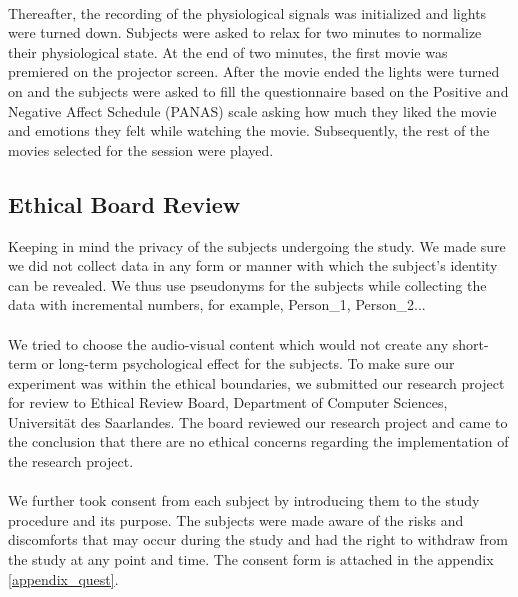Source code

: \paragraph{}
Thereafter, the recording of the physiological signals was initialized and lights were turned down. Subjects were asked to relax for two minutes to normalize their physiological state. At the end of two minutes, the first movie was premiered on the projector screen. After the movie ended the lights were turned on and the subjects were asked to fill the questionnaire based on the Positive and Negative Affect Schedule (PANAS) scale \cite{panas_crocker:1997} asking how much they liked the movie and emotions they felt while watching the movie. Subsequently, the rest of the movies selected for the session were played.

\subsection{Ethical Board Review}
Keeping in mind the privacy of the subjects undergoing the study. We made sure we did not collect data in any form or manner with which the subject’s identity can be revealed. We thus use pseudonyms for the subjects while collecting the data with incremental numbers, for example, Person\_1, Person\_2...
\paragraph{}
We tried to choose the audio-visual content which would not create any short-term or long-term psychological effect for the subjects. To make sure our experiment was within the ethical boundaries, we submitted our research project for review to Ethical Review Board, Department of Computer Sciences, Universit{\"a}t des Saarlandes. The board reviewed our research project and came to the conclusion that there are no ethical concerns regarding the implementation of the research project.
\paragraph{}
We further took consent from each subject by introducing them to the study procedure and its purpose. The subjects were made aware of the risks and discomforts that may occur during the study and had the right to withdraw from the study at any point and time. The consent form is attached in the appendix \ref{appendix_quest}.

+ + +

• **What this task involves**: If a line contains the word "Review", it counts; say how many such lines there are in the data above, and nothing else.

• **Response area**: 2